In our present study, secondary bacteremia was more predominant than primary bacteremia, which is in contrast to many other reports. In a 10-year microbiological surveillance of BSI in an Italian hospital, the rate of possible catheter-related BSI (CR-BSI) was 66.4% and the remaining 33.6% were non-CR-BSI. Gram-positive organisms predominated and fungi accounted for a very small percentage of BSIs in that study.[6] In a previous study conducted by us in 2001 at the AIIMS hospital, covering the entire 2,200 beds of the hospital, 77% of all the BSIs were found to be primary BSI. S. aureus was the most common isolate, followed by Pseudomonas Sp. and Klebsiella Sp.
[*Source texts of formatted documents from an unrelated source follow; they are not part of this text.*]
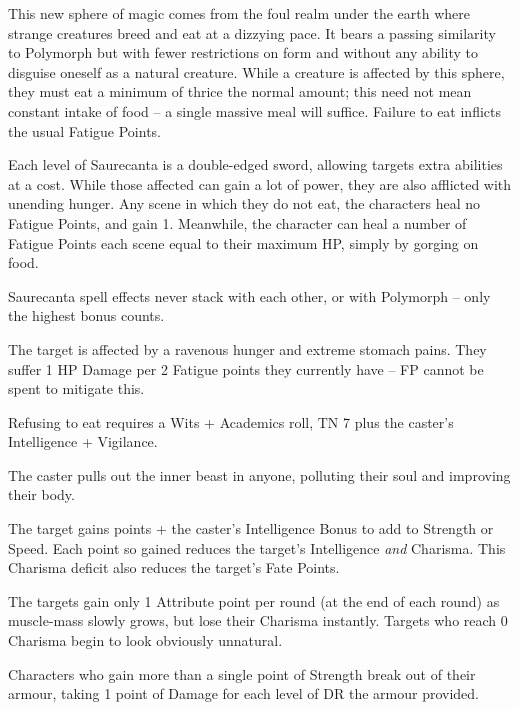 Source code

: \begin{multicols}{2}

\noindent
This new sphere of magic comes from the foul realm under the earth where strange creatures breed and eat at a dizzying pace.
It bears a passing similarity to Polymorph but with fewer restrictions on form and without any ability to disguise oneself as a natural creature.
While a creature is affected by this sphere, they must eat a minimum of thrice the normal amount; this need not mean constant intake of food -- a single massive meal will suffice.
Failure to eat inflicts the usual Fatigue Points.

Each level of Saurecanta is a double-edged sword, allowing targets extra abilities at a cost.
While those affected can gain a lot of power, they are also afflicted with unending hunger.
Any scene in which they do not eat, the characters heal no Fatigue Points, and gain 1.
Meanwhile, the character can heal a number of Fatigue Points each scene equal to their maximum HP, simply by gorging on food.

Saurecanta spell effects never stack with each other, or with Polymorph -- only the highest bonus counts.

\spelllevel \label{saurecantaone}
The target is affected by a ravenous hunger and extreme stomach pains.
They suffer 1 HP Damage per 2 Fatigue points they currently have -- FP cannot be spent to mitigate this.

Refusing to eat requires a Wits + Academics roll, TN 7 plus the caster's Intelligence + Vigilance.

\spelllevel
{}
The caster pulls out the inner beast in anyone, polluting their soul and improving their body.

The target gains  points + the caster's Intelligence Bonus to add to Strength or Speed.
Each point so gained reduces the target's Intelligence \emph{and} Charisma.
This Charisma deficit also reduces the target's Fate Points.

The targets gain only 1 Attribute point per round (at the end of each round) as muscle-mass slowly grows, but lose their Charisma instantly.
Targets who reach 0 Charisma begin to look obviously unnatural.

Characters who gain more than a single point of Strength break out of their armour, taking 1 point of Damage for each level of DR the armour provided.


\end{multicols}
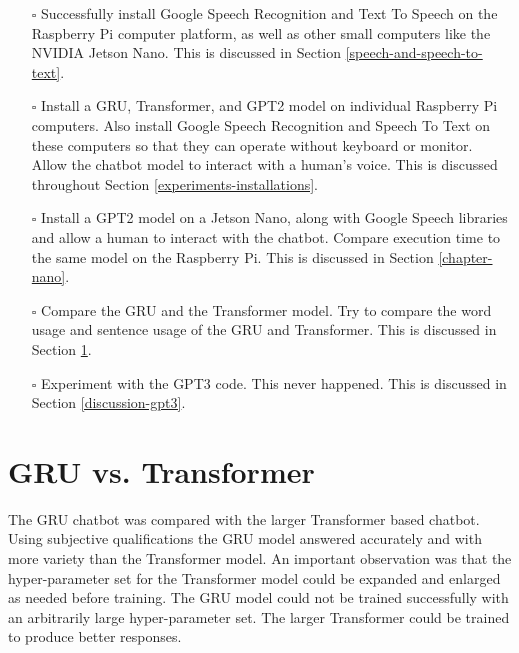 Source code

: \begin{itemize}
	\item[\rlap{\raisebox{0.3ex}{\hspace{0.4ex}\tiny \ding{52}}}$\square$] Successfully install Google Speech Recognition and Text To Speech on the Raspberry Pi computer platform, as well as other small computers like the NVIDIA Jetson Nano. This is discussed in Section \ref{speech-and-speech-to-text}.
	
	\item[\rlap{\raisebox{0.3ex}{\hspace{0.4ex}\tiny \ding{52}}}$\square$] Install a GRU, Transformer, and GPT2 model on individual Raspberry Pi computers. Also install Google Speech Recognition and Speech To Text on these computers so that they can operate without keyboard or monitor. Allow the chatbot model to interact with a human's voice. This is discussed throughout Section \ref{experiments-installations}.
	
	\item[\rlap{\raisebox{0.3ex}{\hspace{0.4ex}\tiny \ding{52}}}$\square$] Install a GPT2 model on a Jetson Nano, along with Google Speech libraries and allow a human to interact with the chatbot. Compare execution time to the same model on the Raspberry Pi. This is discussed in Section \ref{chapter-nano}.
	
	\item[\rlap{\raisebox{0.3ex}{\hspace{0.4ex}\tiny \ding{52}}}$\square$] Compare the GRU and the Transformer model. Try to compare the word usage and sentence usage of the GRU and Transformer. This is discussed in Section \ref{gru-vs-transformer}.
	
	\item[\rlap{\raisebox{0.3ex}{\hspace{0.4ex}\scriptsize \ding{56}}}$\square$] Experiment with the GPT3 code. This never happened. This is discussed in Section \ref{discussion-gpt3}.
\end{itemize}


\section{GRU vs. Transformer}
\label{gru-vs-transformer}

The GRU chatbot was compared with the larger Transformer based chatbot. Using subjective qualifications the GRU model answered accurately and with more variety than the Transformer model. An important observation was that the hyper-parameter set for the Transformer model could be expanded and enlarged as needed before training. The GRU model could not be trained successfully with an arbitrarily large hyper-parameter set. The larger Transformer could be trained to produce better responses.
However, that study was a retrospective analysis of all culture data.[23] We feel that a proper surveillance and tracking of BSIs helps in identifying the actual source or origin of BSIs. Thus, prevention can be targeted to the primary site of infection, which in our case was VAP. The use of an automated surveillance system helped us in rapidly identifying the sources of infection. In the present study, Acinetobacter Sp. was the most common isolate, followed by Klebsiella pneumoniae. We found a preponderance of gram-negative bacteremia, in contrast to our previous study and other studies from developed and developing countries.[362324] Acinetobacter Sp. have emerged as important nosocomial pathogens, with high resistance to antimicrobials and a propensity to survive on environmental surfaces. BSI due to Acinetobacter Sp. is associated with a high mortality.[25] We found a high prevalence of candidemia in our study, most of which were primary BSIs. This could have been due to the prolonged use of intravascular catheters, other invasive devices, and the use of broad spectrum antimicrobials in trauma patients.

We feel that implementation of preventive bundles, education, intensive surveillance, and feedbacks have helped in reducing the rates of primary BSIs at our Centre. A similar reduction due to intensive team effort has been recorded in most US hospitals, the greatest reduction having been observed for S. aureus bacteremia.[4]

A high prevalence of antimicrobial resistance was observed in our study. In view of this, priority should be given to targeted prevention of all device associated infections and wound infections.

To conclude, in trauma patients, a high incidence of BSIs was observed, the majority of which were secondary to some other infections. Intensive surveillance and preventive efforts can enable us to further reduce the prevalence of blood stream infections.

Source of Support: This study was funded by a grant from the Indian Council of Medical Research (ICMR, New Delhi). We acknowledge the financial support of ICMR for the performance of this study

Conflict of Interest: None declared.